Researchers from Northwestern University, University of Toronto and KAUST have hypothesized that perovskitoids, with robust organic-inorganic networks enabled by edge- and face-sharing, could impede ion migration. This addresses the issue of the migration of cations between 2D and 3D layers which results in the disruption of octahedral networks that leads to degradation in performance over time
The scientists explored a set of perovskitoids of varying dimensionality, and found that cation migration within perovskitoid/perovskite heterostructures was suppressed compared to the 2D/3D perovskite case. Increasing the dimensionality of perovskitoids improves charge transport when they are interfaced with 3D perovskite surfaces – the result of enhanced octahedral connectivity and out-of-plane orientation.

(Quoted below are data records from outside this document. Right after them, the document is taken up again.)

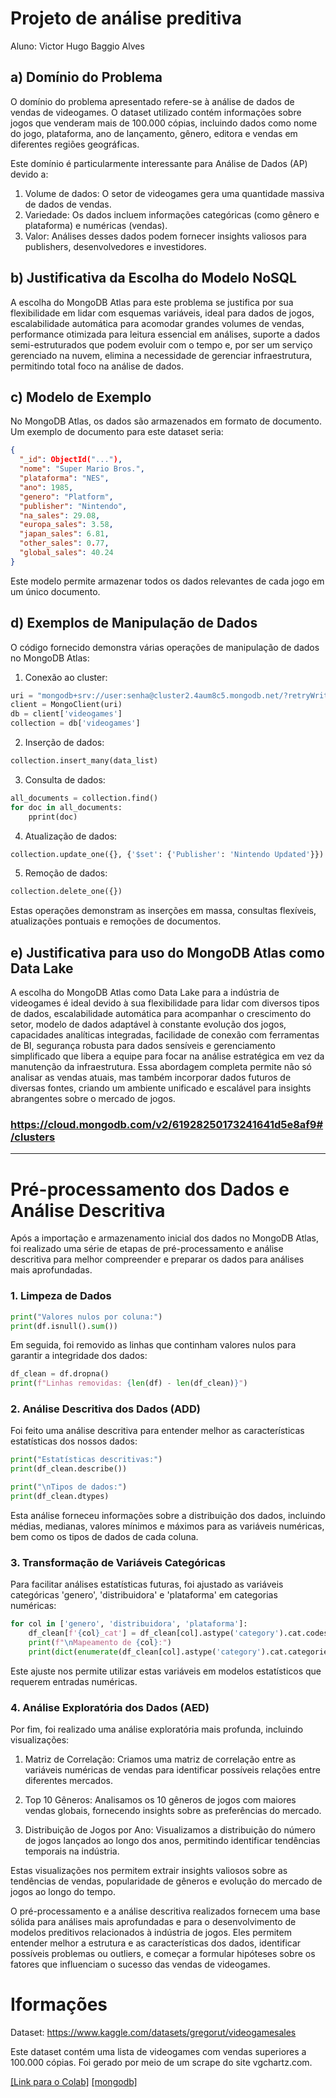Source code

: # Projeto de análise preditiva

Aluno: Victor Hugo Baggio Alves

## a) Domínio do Problema

O domínio do problema apresentado refere-se à análise de dados de vendas de videogames. O dataset utilizado contém informações sobre jogos que venderam mais de 100.000 cópias, incluindo dados como nome do jogo, plataforma, ano de lançamento, gênero, editora e vendas em diferentes regiões geográficas.

Este domínio é particularmente interessante para Análise de Dados (AP) devido a:

1. Volume de dados: O setor de videogames gera uma quantidade massiva de dados de vendas.
2. Variedade: Os dados incluem informações categóricas (como gênero e plataforma) e numéricas (vendas).
3. Valor: Análises desses dados podem fornecer insights valiosos para publishers, desenvolvedores e investidores.

## b) Justificativa da Escolha do Modelo NoSQL

A escolha do MongoDB Atlas para este problema se justifica por sua flexibilidade em lidar com esquemas variáveis, ideal para dados de jogos, escalabilidade automática para acomodar grandes volumes de vendas, performance otimizada para leitura essencial em análises, suporte a dados semi-estruturados que podem evoluir com o tempo e, por ser um serviço gerenciado na nuvem, elimina a necessidade de gerenciar infraestrutura, permitindo total foco na análise de dados.

## c) Modelo de Exemplo

No MongoDB Atlas, os dados são armazenados em formato de documento. Um exemplo de documento para este dataset seria:

```json
{
  "_id": ObjectId("..."),
  "nome": "Super Mario Bros.",
  "plataforma": "NES",
  "ano": 1985,
  "genero": "Platform",
  "publisher": "Nintendo",
  "na_sales": 29.08,
  "europa_sales": 3.58,
  "japan_sales": 6.81,
  "other_sales": 0.77,
  "global_sales": 40.24
}
```

Este modelo permite armazenar todos os dados relevantes de cada jogo em um único documento.

## d) Exemplos de Manipulação de Dados

O código fornecido demonstra várias operações de manipulação de dados no MongoDB Atlas:

1. Conexão ao cluster:
```python
uri = "mongodb+srv://user:senha@cluster2.4aum8c5.mongodb.net/?retryWrites=true&w=majority&appName=Cluster2"
client = MongoClient(uri)
db = client['videogames']
collection = db['videogames']
```

2. Inserção de dados:
```python
collection.insert_many(data_list)
```

3. Consulta de dados:
```python
all_documents = collection.find()
for doc in all_documents:
    pprint(doc)
```

4. Atualização de dados:
```python
collection.update_one({}, {'$set': {'Publisher': 'Nintendo Updated'}})
```

5. Remoção de dados:
```python
collection.delete_one({})
```

Estas operações demonstram as inserções em massa, consultas flexíveis, atualizações pontuais e remoções de documentos.

## e) Justificativa para uso do MongoDB Atlas como Data Lake


A escolha do MongoDB Atlas como Data Lake para a indústria de videogames é ideal devido à sua flexibilidade para lidar com diversos tipos de dados, escalabilidade automática para acompanhar o crescimento do setor, modelo de dados adaptável à constante evolução dos jogos, capacidades analíticas integradas, facilidade de conexão com ferramentas de BI, segurança robusta para dados sensíveis e gerenciamento simplificado que libera a equipe para focar na análise estratégica em vez da manutenção da infraestrutura. Essa abordagem completa permite não só analisar as vendas atuais, mas também incorporar dados futuros de diversas fontes, criando um ambiente unificado e escalável para insights abrangentes sobre o mercado de jogos.

### https://cloud.mongodb.com/v2/61928250173241641d5e8af9#/clusters

---

# Pré-processamento dos Dados e Análise Descritiva

Após a importação e armazenamento inicial dos dados no MongoDB Atlas, foi realizado uma série de etapas de pré-processamento e análise descritiva para melhor compreender e preparar os dados para análises mais aprofundadas.

### 1. Limpeza de Dados

```python
print("Valores nulos por coluna:")
print(df.isnull().sum())
```

Em seguida, foi removido as linhas que continham valores nulos para garantir a integridade dos dados:

```python
df_clean = df.dropna()
print(f"Linhas removidas: {len(df) - len(df_clean)}")
```

### 2. Análise Descritiva dos Dados (ADD)

Foi feito  uma análise descritiva para entender melhor as características estatísticas dos nossos dados:

```python
print("Estatísticas descritivas:")
print(df_clean.describe())

print("\nTipos de dados:")
print(df_clean.dtypes)
```

Esta análise  forneceu informações sobre a distribuição dos dados, incluindo médias, medianas, valores mínimos e máximos para as variáveis numéricas, bem como os tipos de dados de cada coluna.

### 3. Transformação de Variáveis Categóricas

Para facilitar análises estatísticas futuras, foi ajustado as variáveis categóricas 'genero', 'distribuidora' e 'plataforma' em categorias numéricas:

```python
for col in ['genero', 'distribuidora', 'plataforma']:
    df_clean[f'{col}_cat'] = df_clean[col].astype('category').cat.codes
    print(f"\nMapeamento de {col}:")
    print(dict(enumerate(df_clean[col].astype('category').cat.categories)))
```

Este ajuste nos permite utilizar estas variáveis em modelos estatísticos que requerem entradas numéricas.

### 4. Análise Exploratória dos Dados (AED)

Por fim, foi realizado uma análise exploratória mais profunda, incluindo visualizações:

1. Matriz de Correlação: Criamos uma matriz de correlação entre as variáveis numéricas de vendas para identificar possíveis relações entre diferentes mercados.

2. Top 10 Gêneros: Analisamos os 10 gêneros de jogos com maiores vendas globais, fornecendo insights sobre as preferências do mercado.

3. Distribuição de Jogos por Ano: Visualizamos a distribuição do número de jogos lançados ao longo dos anos, permitindo identificar tendências temporais na indústria.

Estas visualizações nos permitem extrair insights valiosos sobre as tendências de vendas, popularidade de gêneros e evolução do mercado de jogos ao longo do tempo.

O pré-processamento e a análise descritiva realizados fornecem uma base sólida para análises mais aprofundadas e para o desenvolvimento de modelos preditivos relacionados à indústria de jogos. Eles permitem entender melhor a estrutura e as características dos dados, identificar possíveis problemas ou outliers, e começar a formular hipóteses sobre os fatores que influenciam o sucesso das vendas de videogames.


# Iformações

Dataset: https://www.kaggle.com/datasets/gregorut/videogamesales

Este dataset contém uma lista de videogames com vendas superiores a 100.000 cópias. Foi gerado por meio de um scrape do site vgchartz.com.

[[Link para o Colab]](https://colab.research.google.com/drive/1RS7Sv9lGHmktiwjneEsMBmEhqS4LlNY8#scrollTo=9R8dTqvc356S)
[[mongodb]](https://cloud.mongodb.com/v2/61928250173241641d5e8af9#/clusters)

The 2D perovskitoid (A6BfP)8Pb7I22 (A6BfP: N-aminohexyl-benz[f]-phthalimide) was said to provide efficient passivation of perovskite surfaces and enable uniform large-area perovskite films.
Devices based on perovskitoid/perovskite heterostructures achieved a certified quasi-steady-state power conversion efficiency of 24.6% for centimeter-area PSCs.
The team removed the fragile hole transport layers and showed stable operation of the underlying perovskitoid/perovskite heterostructure at 85°C for 1,250 hours for encapsulated large-area devices in an air ambient.